= Work required =
Wherever "translations" appears in a line of the listing, report that line.

═════ Data provided ═════

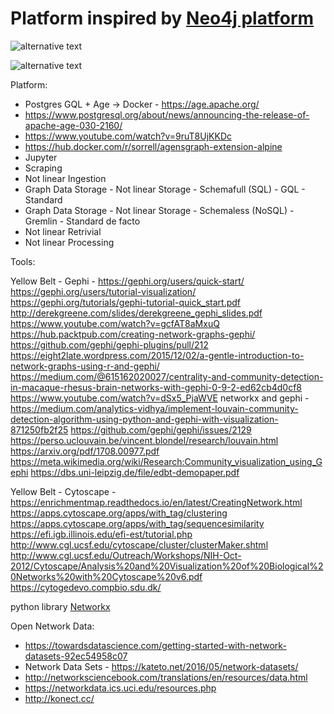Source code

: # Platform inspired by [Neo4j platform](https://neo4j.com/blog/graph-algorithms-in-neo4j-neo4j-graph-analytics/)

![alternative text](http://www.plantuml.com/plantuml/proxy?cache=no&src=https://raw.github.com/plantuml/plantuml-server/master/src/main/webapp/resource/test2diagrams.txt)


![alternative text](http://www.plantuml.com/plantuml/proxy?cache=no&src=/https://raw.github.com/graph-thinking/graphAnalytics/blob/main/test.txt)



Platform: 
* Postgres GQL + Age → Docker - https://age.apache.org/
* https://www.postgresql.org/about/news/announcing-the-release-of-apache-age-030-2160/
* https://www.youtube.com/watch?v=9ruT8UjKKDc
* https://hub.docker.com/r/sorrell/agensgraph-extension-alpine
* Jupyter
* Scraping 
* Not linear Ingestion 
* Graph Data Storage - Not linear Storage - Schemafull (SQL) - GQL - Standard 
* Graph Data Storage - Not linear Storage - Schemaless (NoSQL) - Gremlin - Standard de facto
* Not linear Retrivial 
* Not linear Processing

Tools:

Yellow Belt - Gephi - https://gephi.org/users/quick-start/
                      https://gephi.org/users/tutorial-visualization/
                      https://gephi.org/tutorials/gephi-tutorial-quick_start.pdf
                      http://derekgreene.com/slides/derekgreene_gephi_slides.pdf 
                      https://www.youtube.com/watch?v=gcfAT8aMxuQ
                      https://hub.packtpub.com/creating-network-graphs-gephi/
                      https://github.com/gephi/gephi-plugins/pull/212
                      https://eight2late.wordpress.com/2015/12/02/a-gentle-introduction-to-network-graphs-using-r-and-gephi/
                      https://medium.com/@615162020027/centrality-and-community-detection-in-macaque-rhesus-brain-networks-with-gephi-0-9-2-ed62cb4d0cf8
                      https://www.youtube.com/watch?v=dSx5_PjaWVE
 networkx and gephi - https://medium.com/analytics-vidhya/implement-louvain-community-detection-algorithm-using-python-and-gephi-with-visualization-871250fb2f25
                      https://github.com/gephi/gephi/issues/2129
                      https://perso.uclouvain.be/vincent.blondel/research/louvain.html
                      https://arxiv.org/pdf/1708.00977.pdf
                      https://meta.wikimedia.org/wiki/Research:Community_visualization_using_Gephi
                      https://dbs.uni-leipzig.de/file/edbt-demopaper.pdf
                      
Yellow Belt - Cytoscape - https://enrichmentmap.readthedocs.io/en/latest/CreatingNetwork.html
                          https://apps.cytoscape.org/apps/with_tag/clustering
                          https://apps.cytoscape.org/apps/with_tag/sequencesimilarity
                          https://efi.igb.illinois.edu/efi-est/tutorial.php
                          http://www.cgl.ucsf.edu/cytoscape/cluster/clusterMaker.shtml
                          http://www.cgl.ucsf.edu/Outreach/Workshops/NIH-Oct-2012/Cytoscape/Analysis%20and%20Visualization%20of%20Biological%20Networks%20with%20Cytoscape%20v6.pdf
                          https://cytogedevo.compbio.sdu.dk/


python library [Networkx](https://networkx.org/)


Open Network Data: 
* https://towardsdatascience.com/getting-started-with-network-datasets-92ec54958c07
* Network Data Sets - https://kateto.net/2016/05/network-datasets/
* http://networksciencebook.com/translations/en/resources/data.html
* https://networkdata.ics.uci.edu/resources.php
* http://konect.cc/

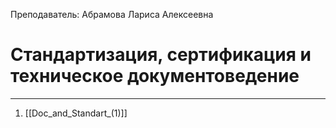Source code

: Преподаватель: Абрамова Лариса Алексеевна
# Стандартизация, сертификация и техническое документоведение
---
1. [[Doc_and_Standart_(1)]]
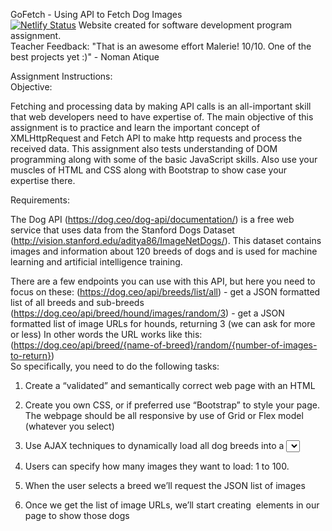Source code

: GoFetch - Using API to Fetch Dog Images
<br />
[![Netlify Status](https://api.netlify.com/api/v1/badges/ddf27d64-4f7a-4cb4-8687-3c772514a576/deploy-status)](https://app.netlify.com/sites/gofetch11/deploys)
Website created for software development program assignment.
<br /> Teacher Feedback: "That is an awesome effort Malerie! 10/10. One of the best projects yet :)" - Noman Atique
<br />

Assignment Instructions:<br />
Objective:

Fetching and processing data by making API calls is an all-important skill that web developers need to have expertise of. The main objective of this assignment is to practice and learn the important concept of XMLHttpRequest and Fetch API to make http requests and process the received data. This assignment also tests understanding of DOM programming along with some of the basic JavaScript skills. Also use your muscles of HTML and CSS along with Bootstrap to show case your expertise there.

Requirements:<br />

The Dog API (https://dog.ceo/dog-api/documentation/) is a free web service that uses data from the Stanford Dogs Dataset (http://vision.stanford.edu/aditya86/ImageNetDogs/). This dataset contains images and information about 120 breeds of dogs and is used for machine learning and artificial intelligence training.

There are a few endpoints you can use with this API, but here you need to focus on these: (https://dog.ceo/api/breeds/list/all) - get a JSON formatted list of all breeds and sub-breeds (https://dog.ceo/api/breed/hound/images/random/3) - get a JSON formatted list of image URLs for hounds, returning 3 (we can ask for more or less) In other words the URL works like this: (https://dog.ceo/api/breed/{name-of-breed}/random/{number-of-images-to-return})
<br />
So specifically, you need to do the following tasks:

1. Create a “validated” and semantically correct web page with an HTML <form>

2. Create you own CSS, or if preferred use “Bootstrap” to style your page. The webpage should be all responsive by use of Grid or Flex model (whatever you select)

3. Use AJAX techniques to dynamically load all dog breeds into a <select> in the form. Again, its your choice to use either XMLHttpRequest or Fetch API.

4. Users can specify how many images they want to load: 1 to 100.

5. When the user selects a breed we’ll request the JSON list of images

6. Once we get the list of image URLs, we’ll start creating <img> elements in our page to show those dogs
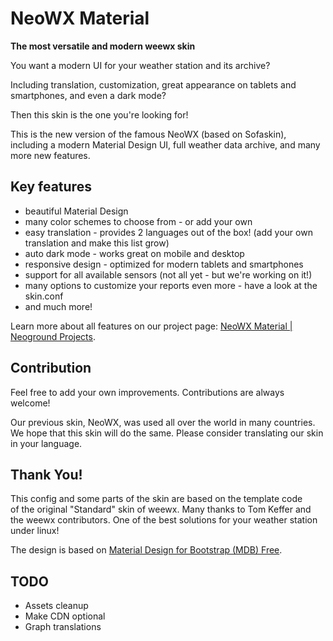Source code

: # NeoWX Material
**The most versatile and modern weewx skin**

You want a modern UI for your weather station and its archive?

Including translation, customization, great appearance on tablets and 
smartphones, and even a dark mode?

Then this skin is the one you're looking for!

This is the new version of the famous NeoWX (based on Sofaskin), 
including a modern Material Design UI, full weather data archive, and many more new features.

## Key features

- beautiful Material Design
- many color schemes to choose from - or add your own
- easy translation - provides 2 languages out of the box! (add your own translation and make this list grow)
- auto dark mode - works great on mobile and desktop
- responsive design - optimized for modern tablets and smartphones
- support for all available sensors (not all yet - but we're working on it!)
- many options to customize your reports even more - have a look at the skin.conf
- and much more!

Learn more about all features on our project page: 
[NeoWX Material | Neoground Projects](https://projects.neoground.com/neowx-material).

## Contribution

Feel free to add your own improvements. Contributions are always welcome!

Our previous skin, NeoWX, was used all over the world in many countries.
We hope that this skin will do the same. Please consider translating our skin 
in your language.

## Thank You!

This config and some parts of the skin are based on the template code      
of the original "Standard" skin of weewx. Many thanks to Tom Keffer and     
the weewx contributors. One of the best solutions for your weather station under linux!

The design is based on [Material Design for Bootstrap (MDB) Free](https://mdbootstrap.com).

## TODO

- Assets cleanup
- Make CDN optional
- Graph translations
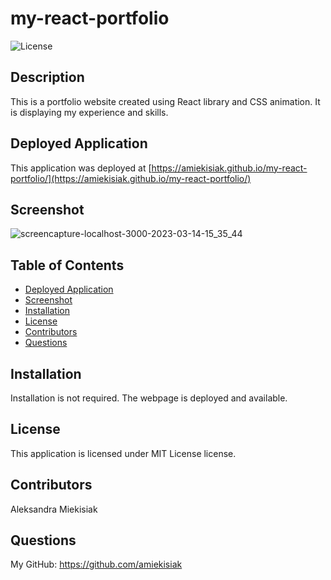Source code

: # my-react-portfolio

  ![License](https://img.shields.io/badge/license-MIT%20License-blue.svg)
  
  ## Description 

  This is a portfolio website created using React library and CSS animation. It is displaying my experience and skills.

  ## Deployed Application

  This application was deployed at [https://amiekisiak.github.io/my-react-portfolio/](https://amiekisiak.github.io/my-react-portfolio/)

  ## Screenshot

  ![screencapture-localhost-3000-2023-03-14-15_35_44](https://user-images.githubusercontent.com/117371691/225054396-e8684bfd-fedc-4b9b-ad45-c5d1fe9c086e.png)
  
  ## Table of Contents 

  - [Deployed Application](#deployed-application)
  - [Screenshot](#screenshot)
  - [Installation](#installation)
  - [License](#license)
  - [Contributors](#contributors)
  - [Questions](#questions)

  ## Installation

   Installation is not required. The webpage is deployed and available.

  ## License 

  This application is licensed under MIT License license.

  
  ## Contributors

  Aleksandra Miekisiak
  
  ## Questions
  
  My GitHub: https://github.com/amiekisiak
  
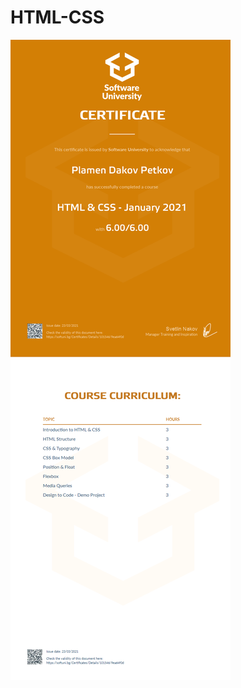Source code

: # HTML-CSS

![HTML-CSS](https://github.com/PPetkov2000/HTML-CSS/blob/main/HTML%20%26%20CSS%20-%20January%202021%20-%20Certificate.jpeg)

═════
═════ Data provided ═════

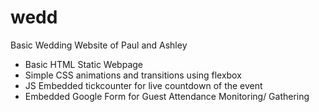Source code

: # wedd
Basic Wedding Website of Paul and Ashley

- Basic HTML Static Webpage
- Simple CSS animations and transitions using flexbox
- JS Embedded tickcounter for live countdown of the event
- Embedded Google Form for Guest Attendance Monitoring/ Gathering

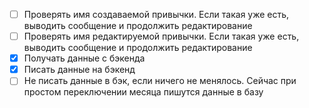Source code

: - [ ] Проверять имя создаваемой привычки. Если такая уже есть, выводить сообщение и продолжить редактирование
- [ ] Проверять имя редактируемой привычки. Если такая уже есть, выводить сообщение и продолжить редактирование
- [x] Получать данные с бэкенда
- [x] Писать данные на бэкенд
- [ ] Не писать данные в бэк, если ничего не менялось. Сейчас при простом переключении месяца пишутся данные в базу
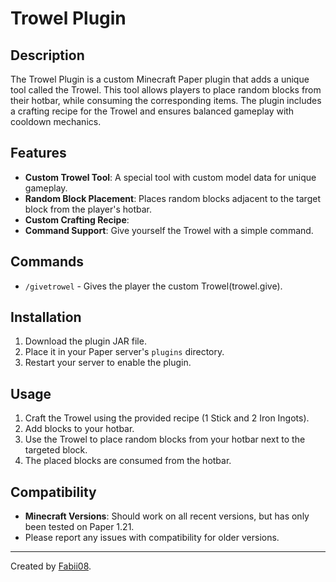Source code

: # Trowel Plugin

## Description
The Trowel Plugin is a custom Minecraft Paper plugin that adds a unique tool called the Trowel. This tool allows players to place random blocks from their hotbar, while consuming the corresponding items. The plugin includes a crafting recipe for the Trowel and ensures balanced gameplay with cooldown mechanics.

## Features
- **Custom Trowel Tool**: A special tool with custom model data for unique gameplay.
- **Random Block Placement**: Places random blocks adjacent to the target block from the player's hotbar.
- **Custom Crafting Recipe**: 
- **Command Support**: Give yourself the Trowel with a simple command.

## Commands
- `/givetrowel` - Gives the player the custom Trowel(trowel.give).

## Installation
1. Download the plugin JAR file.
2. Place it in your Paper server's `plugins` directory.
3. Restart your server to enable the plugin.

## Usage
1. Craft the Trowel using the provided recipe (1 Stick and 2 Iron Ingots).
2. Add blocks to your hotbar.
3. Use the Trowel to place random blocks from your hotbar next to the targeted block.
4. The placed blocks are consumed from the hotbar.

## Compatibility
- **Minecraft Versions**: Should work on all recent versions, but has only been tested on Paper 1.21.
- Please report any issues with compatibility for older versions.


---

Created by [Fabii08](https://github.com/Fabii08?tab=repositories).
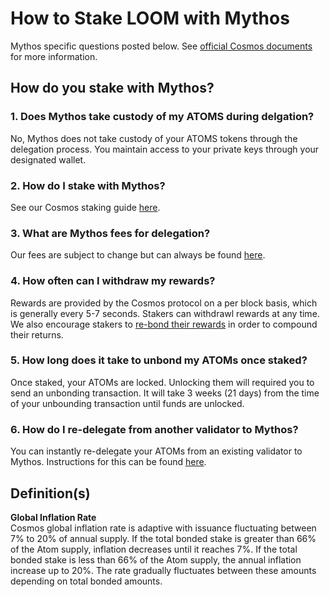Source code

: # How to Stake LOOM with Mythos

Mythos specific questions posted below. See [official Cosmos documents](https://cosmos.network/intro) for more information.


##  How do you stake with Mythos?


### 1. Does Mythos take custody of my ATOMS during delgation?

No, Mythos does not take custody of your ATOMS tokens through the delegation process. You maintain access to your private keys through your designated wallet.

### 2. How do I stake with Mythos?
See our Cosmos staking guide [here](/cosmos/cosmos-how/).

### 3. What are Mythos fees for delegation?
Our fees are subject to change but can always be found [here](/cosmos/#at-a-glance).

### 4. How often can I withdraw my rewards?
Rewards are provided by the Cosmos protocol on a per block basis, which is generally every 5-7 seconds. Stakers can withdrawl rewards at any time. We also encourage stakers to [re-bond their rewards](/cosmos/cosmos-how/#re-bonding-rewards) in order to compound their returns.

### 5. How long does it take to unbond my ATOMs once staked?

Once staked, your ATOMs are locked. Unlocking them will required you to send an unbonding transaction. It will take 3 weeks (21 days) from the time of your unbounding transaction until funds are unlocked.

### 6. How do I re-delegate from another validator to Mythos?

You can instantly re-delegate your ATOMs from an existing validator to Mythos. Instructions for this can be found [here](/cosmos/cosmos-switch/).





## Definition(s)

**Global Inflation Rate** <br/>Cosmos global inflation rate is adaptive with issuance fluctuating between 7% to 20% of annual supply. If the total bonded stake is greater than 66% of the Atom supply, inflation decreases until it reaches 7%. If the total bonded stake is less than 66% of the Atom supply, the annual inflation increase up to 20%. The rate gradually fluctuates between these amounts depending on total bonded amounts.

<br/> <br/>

═════

= Exercise answer =
* http://networksciencebook.com/translations/en/resources/data.html
- Graph translations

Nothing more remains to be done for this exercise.